- The wellness tracker says my child is safe to go in but I feel they are not well?
- The wellness tracker says to keep my child home but I think my child is fine?
- My child has a fever of 100.4 or higher but I believe it is due to something other than COVID-19
- My child has no symptoms, but a household member with no symptoms has been asked to isolate due to close contact with a COVID patient
- My child has no symptoms but has been informed they were in close contact with a positive case (not due to cohort closure)
- My child has no symptoms, but their cohort has been asked to stay home for 14 days
- My child has no symptoms but a household member is exhibiting symptoms that I suspect are COVID-19
- My child has no symptoms, but another household member has a confirmed diagnosis
- My child is showing COVID symptoms, and an adult at home has a suspected or confirmed diagnosis
- My child has a confirmed diagnosis
- A teacher has a suspected diagnosis
- Teacher has a confirmed case
- Emerging health conditions are such that the campus is not deemed safe for continued operations or our academic goals cannot be met in-person
- State or local government mandates school closure
It is important to note the following:
While Bernard Zell has done everything possible to eliminate risk, no environment can be totally risk-free. Please click here to read our notice of risk of in-person instruction.
CDC, Illinois Department of Public Health, and Chicago Department of Public Health update their guidance very frequently. BZ will update its own guidance accordingly and seek to provide clarification when guidance conflicts or is ambiguous.
A wellness tracker will provide guidance around staying at home, but it does not diagnose COVID-19.
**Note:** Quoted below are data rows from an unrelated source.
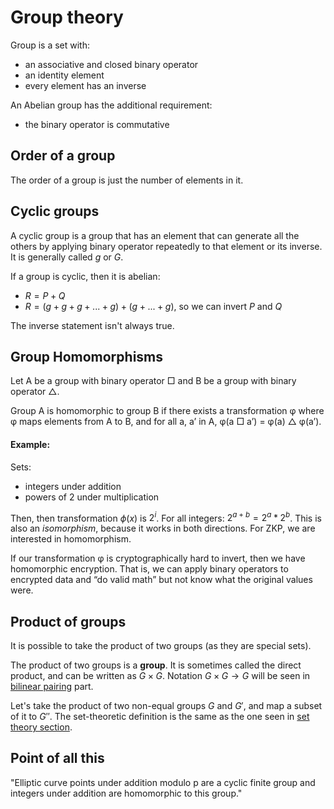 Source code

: # Group theory

Group is a set with:
* an associative and closed binary operator
* an identity element
* every element has an inverse

An Abelian group has the additional requirement:
* the binary operator is commutative



## Order of a group

The order of a group is just the number of elements in it.


## Cyclic groups

A cyclic group is a group that has an element that can generate all the others by applying binary operator repeatedly to that element or its inverse. It is generally called $g$ or $G$.

If a group is cyclic, then it is abelian:
- $R = P + Q$
- $R = (g+g+g+...+g) + (g+...+g)$, so we can invert $P$ and $Q$

The inverse statement isn't always true.


## Group Homomorphisms

Let A be a group with binary operator □ and B be a group with binary operator △.

Group A is homomorphic to group B if there exists a transformation φ where φ maps elements from A to B, and for all a, a’ in A, φ(a □ a’) = φ(a) △ φ(a’).


#### Example:
Sets:
- integers under addition
- powers of 2 under multiplication

Then, then transformation $\phi(x)$ is $2^i$. For all integers: $2^{a+b} = 2^a * 2^b$. This is also an *isomorphism*, because it works in both directions. For ZKP, we are interested in homomorphism.



If our transformation φ is cryptographically hard to invert, then we have homomorphic encryption. That is, we can apply binary operators to encrypted data and “do valid math” but not know what the original values were.



## Product of groups
It is possible to take the product of two groups (as they are special sets).

The product of two groups is a **group**. It is sometimes called the direct product, and can be written as $G \times G$. Notation $G \times G \rightarrow G$ will be seen in [bilinear pairing](../bilinear-pairing/README.md) part.

Let's take the product of two non-equal groups $G$ and $G'$, and map a subset of it to $G''$. The set-theoretic definition is the same as the one seen in [set theory section](../set-theory/README.md).


## Point of all this

"Elliptic curve points under addition modulo p are a cyclic finite group and integers under addition are homomorphic to this group."



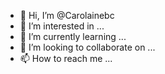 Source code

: - 👋 Hi, I’m @Carolainebc
- 👀 I’m interested in ...
- 🌱 I’m currently learning ...
- 💞️ I’m looking to collaborate on ...
- 📫 How to reach me ...

<!---
Carolainebc/Carolainebc is a ✨ special ✨ repository because its `README.md` (this file) appears on your GitHub profile.
You can click the Preview link to take a look at your changes.
--->
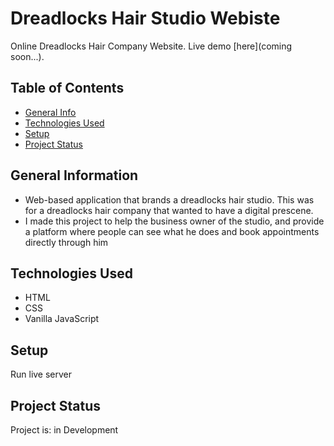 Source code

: # Dreadlocks Hair Studio Webiste
Online Dreadlocks Hair Company Website.
Live demo [here](coming soon...).

## Table of Contents
* [General Info](#general-information)
* [Technologies Used](#technologies-used)
* [Setup](#setup)
* [Project Status](#project-status)

## General Information
- Web-based application that brands a dreadlocks hair studio. This was for a dreadlocks hair company that wanted to have a digital prescene.
- I made this project to help the business owner of the studio, and provide a platform where people can see what he does and book appointments directly through him

## Technologies Used
- HTML
- CSS 
- Vanilla JavaScript

## Setup

Run live server

## Project Status
Project is: in Development
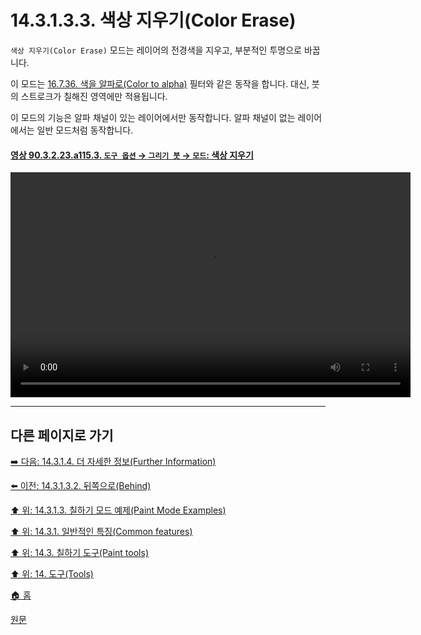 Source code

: # 14.3.1.3.3. 색상 지우기(Color Erase)
`색상 지우기(Color Erase)` 모드는 레이어의 전경색을 지우고, 부분적인 투명으로 바꿉니다.

이 모드는 [16.7.36. 색을 알파로(Color to alpha)](./16-07-36-color-to-alpha.md) 필터와 같은 동작을 합니다. 대신, 붓의 스트로크가 칠해진 영역에만 적용됩니다.

이 모드의 기능은 알파 채널이 있는 레이어에서만 동작합니다. 알파 채널이 없는 레이어에서는 일반 모드처럼 동작합니다.

<a id="90-03-02-23-a115-03"></a>

#### [영상 90.3.2.23.a115.3. `도구 옵션` → `그리기 붓` → `모드`: 색상 지우기](./90-03-02-23-paintbrush.md#90-03-02-23-a115-03)
<video controls="controls" width="640" height="360" src="https://github.com/wonder13662/gimp/assets/15767104/480fbdbb-d380-4606-9792-5be4b1186876"></video>

***

## 다른 페이지로 가기

[➡️ 다음: 14.3.1.4. 더 자세한 정보(Further Information)](./14-03-01-04-further_information.md)

[⬅️ 이전: 14.3.1.3.2. 뒤쪽으로(Behind)](./14-03-01-03-02-behind.md)

[⬆️ 위: 14.3.1.3. 칠하기 모드 예제(Paint Mode Examples)](./14-03-01-03-00-paint_mode_examples.md)

[⬆️ 위: 14.3.1. 일반적인 특징(Common features)](./14-03-01-00-common-features.md)

[⬆️ 위: 14.3. 칠하기 도구(Paint tools)](./14-03-00-paint-tools.md)

[⬆️ 위: 14. 도구(Tools)](./14-00-tools.md)

[🏠 홈](./00-home.md)

[원문](https://docs.gimp.org/2.10/ko/gimp-tools-paint.html#gimp-paint-mode-examples)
Cold symptoms and COVID-19 symptoms in children are extremely similar. Because of this, a wellness tracker is as likely to flag a student with multiple cold symptoms and allergies as COVID-19. We ask that parents and faculty exercise an abundance of caution and keep both the student and siblings home, and contact your physician.
The Chicago Department of Public Health now recommends that all symptomatic students be tested for COVID-19.
A rapid test is not considered sufficient to return the student to school, and we ask that students wait to return pending a standard molecular PCR test.
Faculty and parents will be informed if they or their student has had a close contact with someone with a confirmed or suspected diagnosis of COVID-19 -- this is defined as a primary exposure. We do not report to families if your child has had a secondary exposure, i.e., that they have been in contact with someone who has had a primary exposure, but is not a suspected or diagnosed case of COVID-19. We will inform the school broadly when we have a case, but no specific identifying information will be provided.
Close contact is defined by the CDC as an encounter within 6’ feet for more than 15 minutes cumulatively, starting from 48 hours before symptom onset or specimen collection of a confirmed diagnosis. Direct contact (such as being sneezed on) may also qualify as close contact even if the encounter was less than 15 minutes. Please visit cdc.gov and Illinois State Board of Education for more information on what qualifies as close contact.
It is important to note then that in some divisions, students and faculty in a cohort may not always meet the definition of close contact (primary exposure) if social distancing is maintained. Per ISBE/IDPH guidance, if someone in the cohort tests positive, only students or faculty who were within 6 feet for more than 15 minutes need to isolate. However, CDPH recommends the entire student cohort stay home if there is any doubt.
Self-isolation for a contact of a contact (e.g., siblings or family members) is not required nor recommended by IDPH, CDPH, or the CDC. We ask that an exposed student isolate within the home; e.g., not share utensils, wear masks even in the home if 6' distancing is not possible, and have a dedicated bathroom and bedroom. We will be asking siblings to stay home if these isolation guidelines cannot be maintained.
We strongly recommend that anyone who has had a primary exposure be tested 5-9 days after that exposure for COVID-19. Testing before that 5-9 day window may result in a false negative. Testing will not, however, release a student from quarantine.
Always contact your family physician to let them know if you have sought testing and, if returning after a positive diagnosis, confirm your ability to return to school.